O que começou como esperança de renovação, está terminando como uma grande
decepção. O resumo da ópera foi o discurso moralista-religioso que ela fez,
num senado vazio, num contexto de ópera bufa, no qual ela se orgulhava de
não ter aprendido socialismo nos clássicos... Não leu Marx, não leu Lênin,
não leu Trotsky, não leu Gramsci... Nem precisou, segundo o discurso dela...
Tava tudo na bíblia... E quem duvidar disto está nas profundas do inferno.
Um discurso maniqueísta, triste, que omite as categorias econômicas,
políticas e filosóficas e divide tudo nos bonzinhos e nos malvadões...
Talvez por conta desta ignorância ela consiga separar o capital produtivo do
improdutivo (quem mandou não ler O Imperialismo Fase Superior do
Capitalismo, de Lênin, não falaria tanta besteira).
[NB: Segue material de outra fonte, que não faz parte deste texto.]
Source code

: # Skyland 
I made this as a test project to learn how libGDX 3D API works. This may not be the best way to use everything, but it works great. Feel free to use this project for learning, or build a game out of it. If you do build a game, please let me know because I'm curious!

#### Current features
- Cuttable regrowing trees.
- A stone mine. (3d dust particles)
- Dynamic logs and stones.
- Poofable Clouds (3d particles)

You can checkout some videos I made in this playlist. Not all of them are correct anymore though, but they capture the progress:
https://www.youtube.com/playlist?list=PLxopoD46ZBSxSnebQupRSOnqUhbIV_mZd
Os bonzinhos seriam os
que seguem Joana D´Arc HH no caminho da salvação, os malvados são todos que
estão do outro lado. Para que 200 anos de luta para separar a igreja do
Estado, para tornar a política um campo laico? Ignorante de dialética e
marxismo, HH transforma Marx e Trotsky em diáconos desta nova igreja, que
congrega fiéis somente entre a classe média reacionária e conservadora (num
espetáculo surrealista, no qual os votos moralistas migram entre Alckmim e
Heloísa Helena), nenhuma penetração no proletariado e algum apelo na
esquerda intelectualizada extremista. Tanto assim é que HH não transfere
sequer 1% de seus votos para seus deputados (o que significa que o PSOL pode
ser extinto já em sua primeira eleição...).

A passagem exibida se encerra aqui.